▶ _Task instructions_: Return exactly the span of lines that opens with the line containing "[[1, ' ', 11], [1, ' ', 11], [1, '" and closes with the last line of the data, inclusive.

▶ _Source material_:
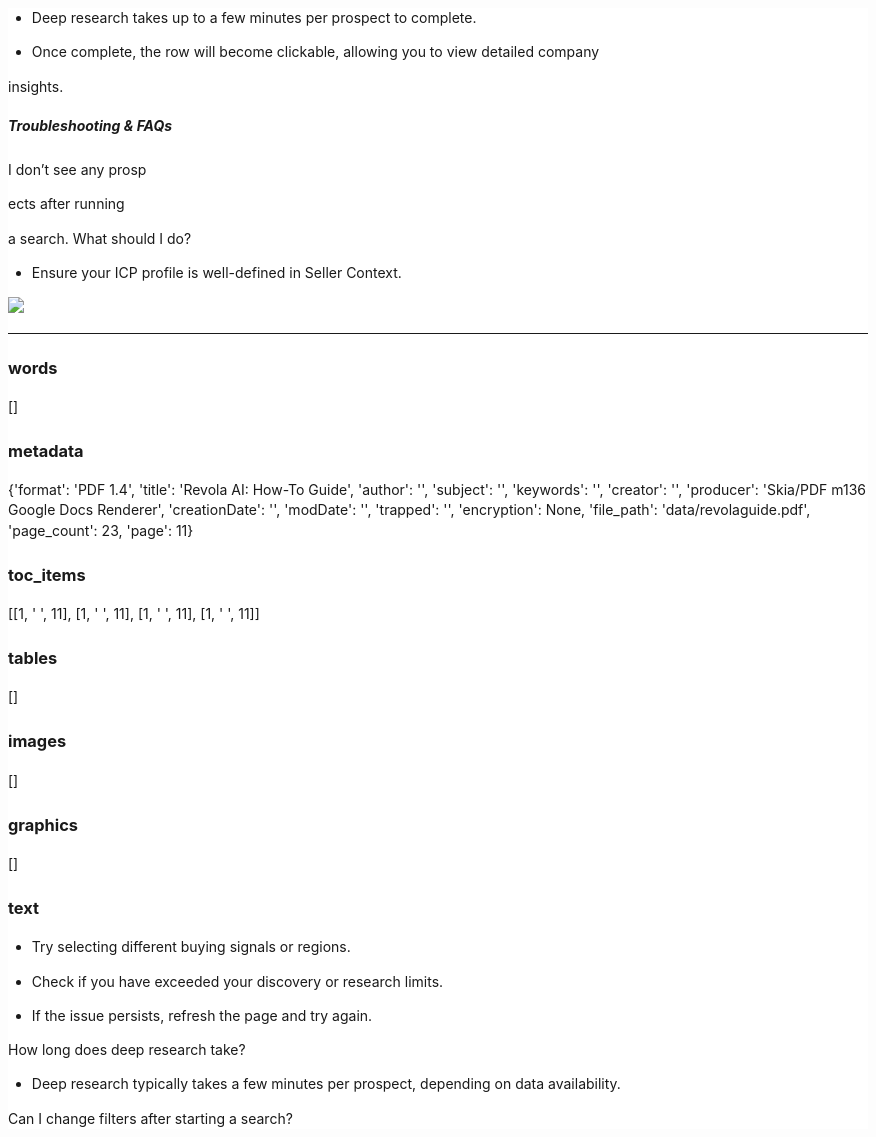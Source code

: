   - Deep research takes up to a few minutes per prospect to complete.

  - Once complete, the row will become clickable, allowing you to view detailed company

insights.

##### Troubleshooting & FAQs

I don’t see any prosp

ects after running

a search. What should I do?

  - Ensure your ICP profile is well-defined in Seller Context.


![](public/images/revolaguide.pdf-9-0.png)

-----



### words
[]

### metadata
{'format': 'PDF 1.4', 'title': 'Revola AI: How-To Guide', 'author': '', 'subject': '', 'keywords': '', 'creator': '', 'producer': 'Skia/PDF m136 Google Docs Renderer', 'creationDate': '', 'modDate': '', 'trapped': '', 'encryption': None, 'file_path': 'data/revolaguide.pdf', 'page_count': 23, 'page': 11}

### toc_items
[[1, ' ', 11], [1, ' ', 11], [1, ' ', 11], [1, ' ', 11]]

### tables
[]

### images
[]

### graphics
[]

### text
  - Try selecting different buying signals or regions.

  - Check if you have exceeded your discovery or research limits.

  - If the issue persists, refresh the page and try again.

How long does deep research take?

  - Deep research typically takes a few minutes per prospect, depending on data availability.

Can I change filters after starting a search?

▶ _Answer to this task_:
[[1, ' ', 11], [1, ' ', 11], [1, ' ', 11], [1, ' ', 11]]

### tables
[]

### images
[]

### graphics
[]

### text
  - Try selecting different buying signals or regions.

  - Check if you have exceeded your discovery or research limits.

  - If the issue persists, refresh the page and try again.

How long does deep research take?

  - Deep research typically takes a few minutes per prospect, depending on data availability.

Can I change filters after starting a search?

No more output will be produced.